A Hopeless Romantic, by Harriet Evans. A Review by Debra



There is a reason why all those Regency and Victorian romances sell so well. And there's a reason why Jane Austen novels have been adapted and re-adapted to TV and movies. And that same reason is why I absolutely loved A Hopeless Romantic, by one of my favorite contemporary romance authors, Harriet Evans.

A Hopeless Romantic is the story of Laura Foster, a 28 year old London woman who lives her life wrapped up in romantic fantasies in her search for The One. After a devastating and humiliating break-up, she's brought back to earth with a definite thud. In the process, she loses her job, her friends and her self-esteem. And she decides to stop living with her head in a romantic cloud. It's time to be practical and turn over a new leaf. No more fantasizing about Mr. Right and jumping in with both feet. And first she has to get over Mr. Totally Wrong.

On a holiday with her parents in Norfolk and bored out of her mind, she agrees to visit a nearby estate called Chartley Hall (I kept reading this as Chatterly. I must have Sean Bean on the brain) which is open to the public for tours.  While there, she accidentally meets Nick Needham, who invites her for drinks at a local club. Despite her best intentions, she decides to take him up on the offer. We watch as Laura fights her attraction to Nick, and then just when she's ready to give in to it and possibly fall again, she finds out something about him that totally pulls her up short. While Laura's reasons for not pursuing her relationship with Nick are as bewildering to him as they are to me,  I came to understand that it's not really who Nick is that's keeping her from giving her heart. It's really who Laura has become. She can't trust herself enough to make the right decisions and she can't trust Nick enough to not get hurt again. She's afraid to make that leap of faith that used to come so easily to her.

A Hopeless Romantic is filled with wonderful secondary characters. Laura's relationship with her grandmother is especially poignant and her interaction with her roommate Yorkie, her friend Jo and Nick's best friend Charles, help us see different sides of Laura that may not otherwise be evident. I've noticed that Ms. Evans has a knack for using her secondary characters in this way.  They are by no means superfluous to the story, but are as important to it as the main characters.

Harriet Evans has written a wonderful  love story that basically combines the best of contemporary romance with a touch of what makes historical romances so alluring.   The hero truly loves the heroine, and best of all, he's a .... well, I won't give the rest away.

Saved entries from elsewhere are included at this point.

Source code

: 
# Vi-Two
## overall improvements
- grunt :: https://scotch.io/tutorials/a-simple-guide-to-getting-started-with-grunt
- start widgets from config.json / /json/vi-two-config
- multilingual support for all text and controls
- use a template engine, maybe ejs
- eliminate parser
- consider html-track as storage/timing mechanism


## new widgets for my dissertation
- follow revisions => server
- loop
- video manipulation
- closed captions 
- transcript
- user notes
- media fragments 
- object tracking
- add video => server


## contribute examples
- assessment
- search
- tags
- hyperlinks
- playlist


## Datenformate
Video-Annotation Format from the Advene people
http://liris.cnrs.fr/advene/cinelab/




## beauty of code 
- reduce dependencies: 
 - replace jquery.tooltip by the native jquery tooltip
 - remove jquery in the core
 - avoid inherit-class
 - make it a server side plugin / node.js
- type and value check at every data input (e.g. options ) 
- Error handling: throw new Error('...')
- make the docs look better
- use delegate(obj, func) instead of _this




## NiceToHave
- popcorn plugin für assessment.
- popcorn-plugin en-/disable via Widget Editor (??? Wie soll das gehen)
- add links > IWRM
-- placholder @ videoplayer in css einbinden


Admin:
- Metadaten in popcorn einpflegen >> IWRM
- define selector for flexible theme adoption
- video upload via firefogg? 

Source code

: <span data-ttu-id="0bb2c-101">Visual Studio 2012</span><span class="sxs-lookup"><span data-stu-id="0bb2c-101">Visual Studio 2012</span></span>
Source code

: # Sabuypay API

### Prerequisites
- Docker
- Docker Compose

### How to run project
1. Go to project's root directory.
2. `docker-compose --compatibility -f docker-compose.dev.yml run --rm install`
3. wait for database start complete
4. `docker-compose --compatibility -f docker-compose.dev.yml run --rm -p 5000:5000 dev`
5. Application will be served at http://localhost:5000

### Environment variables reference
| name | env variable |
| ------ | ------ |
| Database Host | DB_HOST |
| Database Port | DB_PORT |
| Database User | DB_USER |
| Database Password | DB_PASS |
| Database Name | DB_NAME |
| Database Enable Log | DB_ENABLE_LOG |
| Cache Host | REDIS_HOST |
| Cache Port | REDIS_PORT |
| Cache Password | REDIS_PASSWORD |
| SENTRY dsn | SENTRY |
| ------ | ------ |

The reason why we love our historical romances? True love prevails;  the heroine gets the hero in the end of course, and he's usually titled, wealthy and extremely good looking.  And the reason why I love this present day romance so much? For the same reason and one more; if I were 25 years younger, single, living on the other side of the Atlantic, and looking for love, after reading this I could almost believe it could happen to me. A girl can dream, can't she?